Saved data entries:
------------------------------------------------

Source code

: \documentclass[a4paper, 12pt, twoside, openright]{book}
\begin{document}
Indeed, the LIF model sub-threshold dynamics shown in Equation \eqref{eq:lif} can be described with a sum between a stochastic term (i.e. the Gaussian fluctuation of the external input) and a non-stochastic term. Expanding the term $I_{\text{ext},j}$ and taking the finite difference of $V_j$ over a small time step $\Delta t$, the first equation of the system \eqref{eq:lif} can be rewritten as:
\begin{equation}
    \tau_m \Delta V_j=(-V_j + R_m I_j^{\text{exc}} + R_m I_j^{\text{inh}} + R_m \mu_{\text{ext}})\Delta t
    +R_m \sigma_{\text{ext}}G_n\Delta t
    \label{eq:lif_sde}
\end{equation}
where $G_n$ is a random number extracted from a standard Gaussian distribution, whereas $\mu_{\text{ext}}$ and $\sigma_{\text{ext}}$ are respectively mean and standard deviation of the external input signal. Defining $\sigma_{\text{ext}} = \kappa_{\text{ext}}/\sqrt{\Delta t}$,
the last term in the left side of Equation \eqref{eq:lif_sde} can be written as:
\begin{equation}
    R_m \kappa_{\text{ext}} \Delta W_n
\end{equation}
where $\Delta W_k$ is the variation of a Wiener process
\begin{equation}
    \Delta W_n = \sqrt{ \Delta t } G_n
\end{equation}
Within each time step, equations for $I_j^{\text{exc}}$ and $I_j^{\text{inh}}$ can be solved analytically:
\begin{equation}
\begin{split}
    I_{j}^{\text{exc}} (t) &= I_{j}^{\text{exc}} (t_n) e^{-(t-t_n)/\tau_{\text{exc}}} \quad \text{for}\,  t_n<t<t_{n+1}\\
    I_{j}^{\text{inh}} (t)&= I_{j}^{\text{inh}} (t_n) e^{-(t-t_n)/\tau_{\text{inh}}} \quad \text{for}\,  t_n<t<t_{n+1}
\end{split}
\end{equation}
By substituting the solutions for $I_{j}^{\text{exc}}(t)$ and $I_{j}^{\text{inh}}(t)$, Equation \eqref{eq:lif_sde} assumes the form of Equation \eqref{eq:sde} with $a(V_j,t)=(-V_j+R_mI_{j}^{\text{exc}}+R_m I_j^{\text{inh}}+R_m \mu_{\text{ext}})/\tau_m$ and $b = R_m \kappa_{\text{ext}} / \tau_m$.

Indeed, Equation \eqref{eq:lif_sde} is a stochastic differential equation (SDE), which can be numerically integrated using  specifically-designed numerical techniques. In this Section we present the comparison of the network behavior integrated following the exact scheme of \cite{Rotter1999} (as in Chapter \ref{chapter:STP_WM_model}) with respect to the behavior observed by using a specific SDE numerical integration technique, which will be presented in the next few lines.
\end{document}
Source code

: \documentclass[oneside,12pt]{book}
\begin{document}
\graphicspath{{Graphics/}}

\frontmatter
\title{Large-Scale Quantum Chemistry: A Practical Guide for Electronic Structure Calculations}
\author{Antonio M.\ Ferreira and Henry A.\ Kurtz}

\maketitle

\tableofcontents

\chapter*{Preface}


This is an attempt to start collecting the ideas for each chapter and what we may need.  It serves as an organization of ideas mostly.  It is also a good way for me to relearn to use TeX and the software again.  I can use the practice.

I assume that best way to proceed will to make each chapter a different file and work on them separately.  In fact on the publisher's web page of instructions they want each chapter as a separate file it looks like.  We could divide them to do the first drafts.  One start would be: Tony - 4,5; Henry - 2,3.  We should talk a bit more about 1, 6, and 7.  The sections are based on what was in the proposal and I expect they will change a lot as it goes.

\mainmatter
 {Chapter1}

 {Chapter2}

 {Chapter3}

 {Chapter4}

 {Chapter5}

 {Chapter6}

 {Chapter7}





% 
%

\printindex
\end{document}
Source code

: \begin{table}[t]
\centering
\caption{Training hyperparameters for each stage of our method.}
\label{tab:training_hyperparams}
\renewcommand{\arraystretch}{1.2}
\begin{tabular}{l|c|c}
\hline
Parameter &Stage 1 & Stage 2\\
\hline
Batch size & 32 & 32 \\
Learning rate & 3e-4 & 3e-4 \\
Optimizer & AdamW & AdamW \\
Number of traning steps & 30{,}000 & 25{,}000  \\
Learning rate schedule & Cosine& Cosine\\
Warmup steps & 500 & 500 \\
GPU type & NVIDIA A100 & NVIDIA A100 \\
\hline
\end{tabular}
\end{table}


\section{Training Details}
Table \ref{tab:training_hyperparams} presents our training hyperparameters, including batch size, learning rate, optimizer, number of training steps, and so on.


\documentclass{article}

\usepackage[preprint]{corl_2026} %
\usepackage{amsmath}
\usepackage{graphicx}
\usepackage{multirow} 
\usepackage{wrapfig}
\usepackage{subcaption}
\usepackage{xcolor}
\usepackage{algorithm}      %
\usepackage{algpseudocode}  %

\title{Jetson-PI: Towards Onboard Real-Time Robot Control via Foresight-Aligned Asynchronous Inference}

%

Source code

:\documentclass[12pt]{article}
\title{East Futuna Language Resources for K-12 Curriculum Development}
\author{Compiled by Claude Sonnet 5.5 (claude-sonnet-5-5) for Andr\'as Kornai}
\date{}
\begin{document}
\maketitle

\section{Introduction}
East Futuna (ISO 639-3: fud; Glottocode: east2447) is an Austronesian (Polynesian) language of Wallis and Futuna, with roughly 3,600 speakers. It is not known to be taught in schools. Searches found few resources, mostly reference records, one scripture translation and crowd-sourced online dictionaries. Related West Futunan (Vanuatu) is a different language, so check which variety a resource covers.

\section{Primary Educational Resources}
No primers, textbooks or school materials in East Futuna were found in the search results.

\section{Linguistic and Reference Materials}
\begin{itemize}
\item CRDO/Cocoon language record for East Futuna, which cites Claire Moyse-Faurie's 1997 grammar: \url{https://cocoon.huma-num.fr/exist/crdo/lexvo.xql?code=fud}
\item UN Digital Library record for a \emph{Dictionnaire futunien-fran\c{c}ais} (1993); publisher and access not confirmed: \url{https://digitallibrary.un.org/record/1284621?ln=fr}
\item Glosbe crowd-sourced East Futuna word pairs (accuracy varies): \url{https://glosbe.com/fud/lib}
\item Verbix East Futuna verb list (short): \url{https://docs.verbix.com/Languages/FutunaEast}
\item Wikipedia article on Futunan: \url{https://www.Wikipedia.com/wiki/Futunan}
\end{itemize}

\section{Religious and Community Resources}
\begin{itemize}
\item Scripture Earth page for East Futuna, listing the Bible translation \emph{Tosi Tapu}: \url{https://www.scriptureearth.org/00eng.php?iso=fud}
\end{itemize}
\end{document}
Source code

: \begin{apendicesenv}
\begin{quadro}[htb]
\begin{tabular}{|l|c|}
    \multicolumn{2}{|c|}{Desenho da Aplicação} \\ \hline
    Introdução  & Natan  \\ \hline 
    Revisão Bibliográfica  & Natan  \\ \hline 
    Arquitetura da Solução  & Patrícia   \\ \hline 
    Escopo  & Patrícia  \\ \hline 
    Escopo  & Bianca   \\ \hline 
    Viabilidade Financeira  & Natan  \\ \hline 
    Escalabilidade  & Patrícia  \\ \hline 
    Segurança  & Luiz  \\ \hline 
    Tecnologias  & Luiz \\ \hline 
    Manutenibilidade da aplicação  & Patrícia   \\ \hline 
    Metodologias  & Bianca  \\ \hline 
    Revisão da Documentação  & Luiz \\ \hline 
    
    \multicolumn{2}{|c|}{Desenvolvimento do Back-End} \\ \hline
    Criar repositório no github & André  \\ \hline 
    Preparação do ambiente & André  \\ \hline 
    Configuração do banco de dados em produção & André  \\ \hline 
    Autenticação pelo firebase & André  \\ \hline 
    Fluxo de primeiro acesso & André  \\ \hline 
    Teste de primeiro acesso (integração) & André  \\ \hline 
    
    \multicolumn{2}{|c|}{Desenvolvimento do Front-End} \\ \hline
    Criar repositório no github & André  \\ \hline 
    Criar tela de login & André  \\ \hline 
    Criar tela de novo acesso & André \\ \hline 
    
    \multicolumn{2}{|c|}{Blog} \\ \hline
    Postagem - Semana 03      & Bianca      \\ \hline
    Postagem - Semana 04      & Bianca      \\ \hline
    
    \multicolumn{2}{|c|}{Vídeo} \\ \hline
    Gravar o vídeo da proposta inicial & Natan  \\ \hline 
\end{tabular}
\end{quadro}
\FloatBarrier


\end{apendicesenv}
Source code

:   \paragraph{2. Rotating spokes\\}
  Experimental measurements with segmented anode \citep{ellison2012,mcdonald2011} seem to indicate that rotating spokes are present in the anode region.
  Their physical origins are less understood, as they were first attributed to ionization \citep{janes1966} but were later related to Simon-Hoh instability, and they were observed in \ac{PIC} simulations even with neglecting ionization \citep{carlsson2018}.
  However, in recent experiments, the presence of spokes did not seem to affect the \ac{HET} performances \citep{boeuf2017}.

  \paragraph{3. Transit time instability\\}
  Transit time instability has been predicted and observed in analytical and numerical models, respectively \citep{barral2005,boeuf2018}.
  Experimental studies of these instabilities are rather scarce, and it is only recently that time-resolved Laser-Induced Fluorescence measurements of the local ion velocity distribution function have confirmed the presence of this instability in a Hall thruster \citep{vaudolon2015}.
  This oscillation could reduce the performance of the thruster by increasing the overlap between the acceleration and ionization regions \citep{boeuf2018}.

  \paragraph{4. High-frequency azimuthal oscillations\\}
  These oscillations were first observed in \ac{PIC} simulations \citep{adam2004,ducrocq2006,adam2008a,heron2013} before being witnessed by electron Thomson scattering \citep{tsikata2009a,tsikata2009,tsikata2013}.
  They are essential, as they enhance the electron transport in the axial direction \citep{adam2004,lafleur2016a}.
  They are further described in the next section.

------------------------------------------------

Scan the records for the string "sqrt" and show every line that contains it.

* Response area *
where $G_n$ is a random number extracted from a standard Gaussian distribution, whereas $\mu_{\text{ext}}$ and $\sigma_{\text{ext}}$ are respectively mean and standard deviation of the external input signal. Defining $\sigma_{\text{ext}} = \kappa_{\text{ext}}/\sqrt{\Delta t}$,
    \Delta W_n = \sqrt{ \Delta t } G_n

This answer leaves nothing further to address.